Bodil Blain: So...you don’t drink coffee?
Grace Wales Bonner: Unfortunately not! I’m just very into tea – tea does it for me.

BB: You must have know quite early that you had that creative spark – do you know where that comes from?
GWB: I’ve always been interested in people and representation, so it was a sense of being drawn to them. I’ve also always been really interested in photography. I think it was that emotional connection to people, or to the way people are represented, that grounds what I do and was something I was aware of growing up. At school I drew, but it was more still life, some painting, and a lot of photography. I was always interested in art. It felt like a natural thing to do – an easy way of concentrating.

BB: How did you then come to fashion?
GWB: It happened gradually over time – it wasn’t an immediate thing. It felt like a way to tie together how I see the world into something tangible. It was always going to be something academic or something to do with art, and I suppose I’ve just tried to marry both things together.

Grace Wales Bonner’s exhibition at the serpentine

‘Untitled (daybed 1)’, 2012, by Rashid Johnson. Grace Wales Bonner: A Time for New Dreams © 2019 readsreads.info

BB: How do you feel your parents have influenced you?
GWB: They encouraged me to find my own way, and educate myself, independently of them – creating my own world, and my own space and collaging those influences. It’s encouraged me to be playful.

BB: Have you considered designing women’s clothing as well?
GWB: The way I design menswear requires having distance, space to project an image. Once you understand that approach, you can apply it to women as well. I have a small womenswear collection and will be doing more.

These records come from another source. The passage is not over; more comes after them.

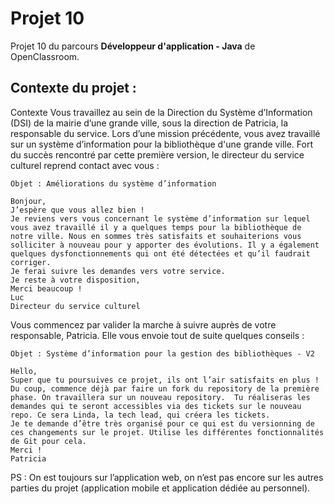 # Projet 10

Projet 10 du parcours **Développeur d'application - Java** de OpenClassroom.

## Contexte du projet :

Contexte
Vous travaillez au sein de la Direction du Système d’Information (DSI)  de la mairie d’une grande ville, sous la direction de Patricia, la responsable du service. Lors d’une mission précédente, vous avez travaillé sur un système d’information pour la bibliothèque d'une grande ville. Fort du succès rencontré par cette première version, le directeur du service culturel reprend contact avec vous :

    Objet : Améliorations du système d’information

    Bonjour,
    J’espère que vous allez bien !
    Je reviens vers vous concernant le système d’information sur lequel vous avez travaillé il y a quelques temps pour la bibliothèque de notre ville. Nous en sommes très satisfaits et souhaiterions vous solliciter à nouveau pour y apporter des évolutions. Il y a également quelques dysfonctionnements qui ont été détectées et qu’il faudrait corriger.
    Je ferai suivre les demandes vers votre service.
    Je reste à votre disposition,
    Merci beaucoup !
    Luc
    Directeur du service culturel

Vous commencez par valider la marche à suivre auprès de votre responsable, Patricia. Elle vous envoie tout de suite quelques conseils :

    Objet : Système d’information pour la gestion des bibliothèques - V2

    Hello,
    Super que tu poursuives ce projet, ils ont l’air satisfaits en plus !
    Du coup, commence déjà par faire un fork du repository de la première phase. On travaillera sur un nouveau repository.  Tu réaliseras les demandes qui te seront accessibles via des tickets sur le nouveau repo. Ce sera Linda, la tech lead, qui créera les tickets.
    Je te demande d’être très organisé pour ce qui est du versionning de ces changements sur le projet. Utilise les différentes fonctionnalités de Git pour cela.
    Merci !
    Patricia

PS : On est toujours sur l’application web, on n’est pas encore sur les autres parties du projet (application mobile et application dédiée au personnel). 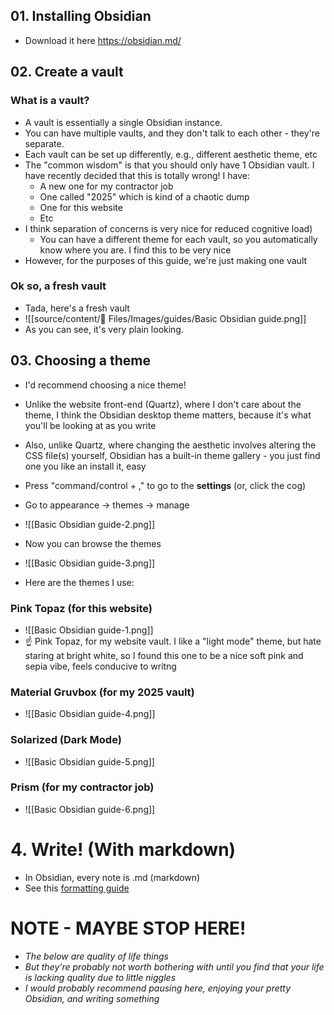 ## 01. Installing Obsidian
- Download it here https://obsidian.md/
## 02. Create a vault 
### What is a vault?
- A vault is essentially a single Obsidian instance. 
- You can have multiple vaults, and they don't talk to each other - they're separate. 
- Each vault can be set up differently, e.g., different aesthetic theme, etc
- The "common wisdom" is that you should only have 1 Obsidian vault. I have recently decided that this is totally wrong! I have:
	- A new one for my contractor job
	- One called "2025" which is kind of a chaotic dump
	- One for this website
	- Etc
- I think separation of concerns is very nice for reduced cognitive load)
	- You can have a different theme for each vault, so you automatically know where you are. I find this to be very nice
- However, for the purposes of this guide, we're just making one vault
### Ok so, a fresh vault
- Tada, here's a fresh vault
- ![[source/content/📎 Files/Images/guides/Basic Obsidian guide.png]]
- As you can see, it's very plain looking. 
## 03. Choosing a theme
- I'd recommend choosing a nice theme!
- Unlike the website front-end (Quartz), where I don't care about the theme, I think the Obsidian desktop theme matters, because it's what you'll be looking at as you write
- Also, unlike Quartz, where changing the aesthetic involves altering the CSS file(s) yourself, Obsidian has a built-in theme gallery - you just find one you like an install it, easy
- Press "command/control + ," to go to the **settings** (or, click the cog)
- Go to appearance → themes → manage
- ![[Basic Obsidian guide-2.png]]
- Now you can browse the themes
- ![[Basic Obsidian guide-3.png]]

- Here are the themes I use:
### Pink Topaz (for this website)
- ![[Basic Obsidian guide-1.png]]
- ☝️ Pink Topaz, for my website vault. I like a "light mode" theme, but hate staring at bright white, so I found this one to be a nice soft pink and sepia vibe, feels conducive to writng
### Material Gruvbox (for my 2025 vault)
- ![[Basic Obsidian guide-4.png]]
### Solarized (Dark Mode)
- ![[Basic Obsidian guide-5.png]]
### Prism (for my contractor job)
- ![[Basic Obsidian guide-6.png]]
# 4. Write! (With markdown)
- In Obsidian, every note is .md (markdown)
- See this [formatting guide](https://help.obsidian.md/syntax)
# NOTE - MAYBE STOP HERE!
- *The below are quality of life things*
- *But they're probably not worth bothering with until you find that your life is lacking quality due to little niggles*
- *I would probably recommend pausing here, enjoying your pretty Obsidian, and writing something*
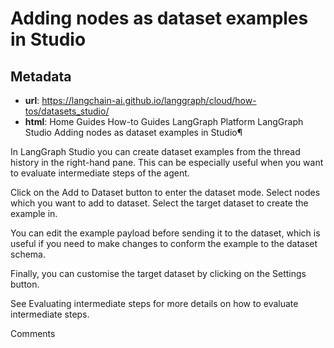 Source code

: # Adding nodes as dataset examples in Studio



## Metadata

- **url**: https://langchain-ai.github.io/langgraph/cloud/how-tos/datasets_studio/
- **html**: Home
Guides
How-to Guides
LangGraph Platform
LangGraph Studio
Adding nodes as dataset examples in Studio¶

In LangGraph Studio you can create dataset examples from the thread history in the right-hand pane. This can be especially useful when you want to evaluate intermediate steps of the agent.

Click on the Add to Dataset button to enter the dataset mode.
Select nodes which you want to add to dataset.
Select the target dataset to create the example in.

You can edit the example payload before sending it to the dataset, which is useful if you need to make changes to conform the example to the dataset schema.

Finally, you can customise the target dataset by clicking on the Settings button.

See Evaluating intermediate steps for more details on how to evaluate intermediate steps.

Comments
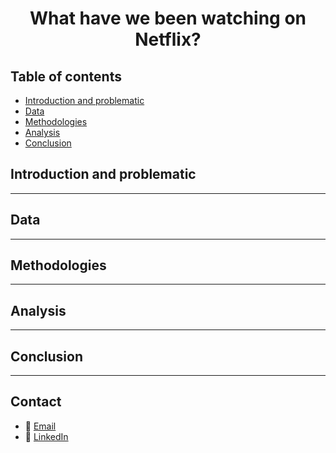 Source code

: <div align="center">

# What have we been watching on Netflix?

</div>

## Table of contents
- [Introduction and problematic](#introduction-and-problematic)  
- [Data](#data)  
- [Methodologies](#methodologies)  
- [Analysis](#analysis)  
- [Conclusion](#conclusion)


## Introduction and problematic

---
## Data 

---
## Methodologies 

---
## Analysis

---
## Conclusion

---
## Contact   
- 📧 [Email](mailto:67912775+FabienHaury@users.noreply.github.com)  
- 💼 [LinkedIn](https://www.linkedin.com/in/fabienhaury/)
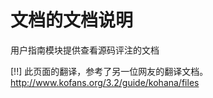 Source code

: # 文档的文档说明

用户指南模块提供查看源码评注的文档

[!!] 此页面的翻译，参考了另一位网友的翻译文档。http://www.kofans.org/3.2/guide/kohana/files
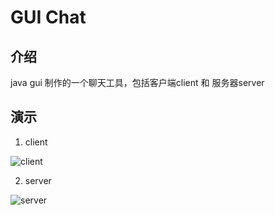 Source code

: # GUI Chat

## 介绍

java gui 制作的一个聊天工具，包括客户端client 和 服务器server

## 演示

1. client

![client](https://user-images.githubusercontent.com/46235235/186466031-4ef9a17d-a696-4791-8fab-60d8d370572e.png)

2. server

![server](https://user-images.githubusercontent.com/46235235/186466099-9cf96ae9-2068-4695-9364-0843fecec40e.png)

BB: How do you find inspiration?
GWB: My research is quite broad, so it can be quite musical. I’m very methodical about it – my musical research I do around a certain timeframe. Then I think, right, what kind of textures work in the context of that sound. It builds upwards. Usually it starts from literature. I’ll have some books or poems in mind and then build a visual world around that and then a musical world around that until I have this complete sensory world, that’s a hybrid of different things.

For each collection, we also do a short film with Harley Weir. We usually do a research trip, where we revisit some of the ideas within the collection in context. The films are quite open and organic – they unfold on these trips. It’s an important part of my process, having these freeform moments that can escalate and inspire other things.

Grace Wales Bonner’s exhibition at the Serpentine

‘There is only one…one’, 2019, by Liz Johnson Artur. Grace Wales Bonner: A Time for New Dreams © 2019 readsreads.info

BB: If you weren’t a designer, what would you be?
GWB: Maybe a curator? I like bringing people together and not having a specific outcome.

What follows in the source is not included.